Fix low_memory_mode meta-device crash on fused-MoE models by abatilo · Pull Request #1781 · NVIDIA/Model-Optimizer

abatilo · 2026-06-21T22:43:15Z

In low_memory_mode, init_quantized_weights builds the model on the meta
device, quantizes and compresses it, then loads the weights with
accelerate.load_checkpoint_and_dispatch. accelerate matches checkpoint
keys verbatim and does no weight conversion.

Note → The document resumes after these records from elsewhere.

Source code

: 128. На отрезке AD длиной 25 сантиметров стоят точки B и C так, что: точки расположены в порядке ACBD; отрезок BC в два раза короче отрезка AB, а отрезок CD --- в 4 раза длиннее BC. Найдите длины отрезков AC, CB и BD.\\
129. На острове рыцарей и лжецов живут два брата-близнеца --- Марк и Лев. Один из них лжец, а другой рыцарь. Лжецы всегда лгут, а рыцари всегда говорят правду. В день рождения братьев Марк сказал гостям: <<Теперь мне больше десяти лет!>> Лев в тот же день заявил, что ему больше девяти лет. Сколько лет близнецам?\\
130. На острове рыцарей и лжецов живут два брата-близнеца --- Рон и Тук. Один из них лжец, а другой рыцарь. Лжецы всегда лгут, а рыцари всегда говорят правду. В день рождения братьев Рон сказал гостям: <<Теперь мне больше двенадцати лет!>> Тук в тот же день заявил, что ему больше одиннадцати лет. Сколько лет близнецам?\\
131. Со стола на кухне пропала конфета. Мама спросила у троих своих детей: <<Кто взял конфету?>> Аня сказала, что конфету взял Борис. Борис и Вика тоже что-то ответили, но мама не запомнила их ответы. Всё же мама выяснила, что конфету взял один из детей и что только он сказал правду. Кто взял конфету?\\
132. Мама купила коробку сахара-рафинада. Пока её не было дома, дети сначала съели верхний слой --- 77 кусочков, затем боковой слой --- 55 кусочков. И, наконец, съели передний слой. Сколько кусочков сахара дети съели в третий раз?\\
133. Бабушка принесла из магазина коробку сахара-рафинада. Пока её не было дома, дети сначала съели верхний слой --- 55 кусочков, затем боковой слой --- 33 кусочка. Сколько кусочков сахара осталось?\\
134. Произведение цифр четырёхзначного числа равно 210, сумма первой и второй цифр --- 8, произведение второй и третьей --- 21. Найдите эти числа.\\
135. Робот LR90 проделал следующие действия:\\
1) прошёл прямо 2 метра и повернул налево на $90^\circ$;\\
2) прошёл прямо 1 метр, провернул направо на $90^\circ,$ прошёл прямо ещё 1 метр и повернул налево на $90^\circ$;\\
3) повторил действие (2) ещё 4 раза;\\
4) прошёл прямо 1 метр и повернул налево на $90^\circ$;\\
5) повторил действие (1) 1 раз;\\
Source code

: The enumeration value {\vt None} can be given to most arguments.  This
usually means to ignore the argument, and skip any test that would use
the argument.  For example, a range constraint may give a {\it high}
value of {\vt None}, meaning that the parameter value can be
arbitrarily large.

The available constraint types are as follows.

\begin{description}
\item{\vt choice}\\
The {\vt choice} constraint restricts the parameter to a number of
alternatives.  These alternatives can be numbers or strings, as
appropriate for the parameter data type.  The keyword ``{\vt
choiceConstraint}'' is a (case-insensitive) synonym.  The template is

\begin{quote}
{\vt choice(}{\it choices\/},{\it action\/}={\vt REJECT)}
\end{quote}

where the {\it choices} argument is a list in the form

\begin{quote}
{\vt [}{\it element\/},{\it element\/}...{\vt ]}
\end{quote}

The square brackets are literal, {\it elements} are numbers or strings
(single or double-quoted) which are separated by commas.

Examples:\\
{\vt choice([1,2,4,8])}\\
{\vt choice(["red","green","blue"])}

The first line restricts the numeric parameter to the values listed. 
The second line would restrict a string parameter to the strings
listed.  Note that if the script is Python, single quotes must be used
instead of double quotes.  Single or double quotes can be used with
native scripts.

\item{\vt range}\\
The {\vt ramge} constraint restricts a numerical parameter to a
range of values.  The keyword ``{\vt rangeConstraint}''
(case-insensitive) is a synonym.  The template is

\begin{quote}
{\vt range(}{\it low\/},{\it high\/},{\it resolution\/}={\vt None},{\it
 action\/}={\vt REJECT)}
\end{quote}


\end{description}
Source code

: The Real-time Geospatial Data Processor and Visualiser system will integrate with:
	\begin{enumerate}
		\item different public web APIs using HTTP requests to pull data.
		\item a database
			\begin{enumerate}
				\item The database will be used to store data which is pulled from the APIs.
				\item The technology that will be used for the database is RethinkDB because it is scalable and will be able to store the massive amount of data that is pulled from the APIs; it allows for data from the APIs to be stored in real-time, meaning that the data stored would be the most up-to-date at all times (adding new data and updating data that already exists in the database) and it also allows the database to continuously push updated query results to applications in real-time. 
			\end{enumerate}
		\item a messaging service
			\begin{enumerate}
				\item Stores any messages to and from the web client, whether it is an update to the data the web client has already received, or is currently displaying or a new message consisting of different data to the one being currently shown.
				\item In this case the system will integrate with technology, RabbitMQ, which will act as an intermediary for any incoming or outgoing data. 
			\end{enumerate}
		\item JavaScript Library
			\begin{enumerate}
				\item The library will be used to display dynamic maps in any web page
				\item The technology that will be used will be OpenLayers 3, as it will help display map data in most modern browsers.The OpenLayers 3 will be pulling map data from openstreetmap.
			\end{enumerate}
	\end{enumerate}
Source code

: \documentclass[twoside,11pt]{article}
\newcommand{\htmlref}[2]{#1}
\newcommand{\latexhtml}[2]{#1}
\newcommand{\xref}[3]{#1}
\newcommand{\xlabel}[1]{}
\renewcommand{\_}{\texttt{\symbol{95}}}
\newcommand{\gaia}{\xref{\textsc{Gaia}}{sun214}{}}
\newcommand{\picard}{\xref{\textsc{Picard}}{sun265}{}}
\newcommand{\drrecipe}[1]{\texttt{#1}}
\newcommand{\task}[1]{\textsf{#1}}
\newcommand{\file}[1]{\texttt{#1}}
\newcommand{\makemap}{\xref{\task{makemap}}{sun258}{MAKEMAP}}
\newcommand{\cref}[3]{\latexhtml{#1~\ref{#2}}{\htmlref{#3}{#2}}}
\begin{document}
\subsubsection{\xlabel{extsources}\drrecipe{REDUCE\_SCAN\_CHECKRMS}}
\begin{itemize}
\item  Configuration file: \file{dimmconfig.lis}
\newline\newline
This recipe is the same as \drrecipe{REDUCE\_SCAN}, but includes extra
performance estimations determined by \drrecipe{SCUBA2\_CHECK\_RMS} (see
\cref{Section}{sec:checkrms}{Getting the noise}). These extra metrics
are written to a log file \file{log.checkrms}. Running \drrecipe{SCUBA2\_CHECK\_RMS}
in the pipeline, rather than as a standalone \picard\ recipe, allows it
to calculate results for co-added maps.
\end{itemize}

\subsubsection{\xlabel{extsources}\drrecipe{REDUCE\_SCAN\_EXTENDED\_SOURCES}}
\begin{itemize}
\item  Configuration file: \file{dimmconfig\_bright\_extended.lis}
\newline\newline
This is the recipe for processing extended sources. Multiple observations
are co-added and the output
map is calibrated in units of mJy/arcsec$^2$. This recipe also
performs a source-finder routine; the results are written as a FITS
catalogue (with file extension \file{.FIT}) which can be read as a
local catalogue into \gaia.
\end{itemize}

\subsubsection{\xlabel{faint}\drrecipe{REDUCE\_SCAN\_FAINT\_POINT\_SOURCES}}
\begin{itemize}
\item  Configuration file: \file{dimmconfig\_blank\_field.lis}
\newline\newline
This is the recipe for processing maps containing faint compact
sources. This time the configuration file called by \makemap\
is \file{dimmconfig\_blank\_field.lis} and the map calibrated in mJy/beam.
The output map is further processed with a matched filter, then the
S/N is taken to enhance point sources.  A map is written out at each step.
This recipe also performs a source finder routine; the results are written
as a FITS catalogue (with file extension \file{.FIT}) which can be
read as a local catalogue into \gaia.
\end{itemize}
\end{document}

transformers 5.0+ keeps MoE experts as fused 3-D parameters
(experts.gate_up_proj / experts.down_proj), but HF checkpoints store the
unfused per-expert gate_proj / up_proj / down_proj and let from_pretrained
fuse them at load time. Since the low-memory path bypasses from_pretrained,
that fusion never runs: the fused parameters have no matching on-disk key,
stay on the meta device, and dispatch then raises ("Cannot copy out of
meta tensor" or "... is on the meta device"). This hits GLM-5.2
(glm_moe_dsa) and any transformers-5 fused-MoE whose checkpoint stores
unfused experts.

The fix rebuilds those parameters before dispatch: for each fused-expert
module still on meta, read its per-expert weights lazily from the local
safetensors and fuse them (gate_up_proj[e] = cat([gate_proj[e],
up_proj[e]]), down_proj[e] per expert), the inverse of
moe_utils._export_fused_experts. Modules whose gate_up_proj is already on
disk are left alone and load normally.

This holds every routed expert in CPU RAM before dispatch, so it does not
lower peak host memory the way accelerate's streaming load does. For
models that do not fit in CPU RAM under low_memory_mode, the normal
from_pretrained device_map path still works (it streams and fuses
incrementally); fusing per layer into a temporary checkpoint to restore
streaming is a possible follow-up.

Tests: a CPU unit test with synthetic transformers-5 fused experts
reproduces the meta crash, then checks the fix on the real path where
experts are wrapped by _QuantFusedExperts, including that storage-offset
expert-index recovery survives rebuilding the parameter.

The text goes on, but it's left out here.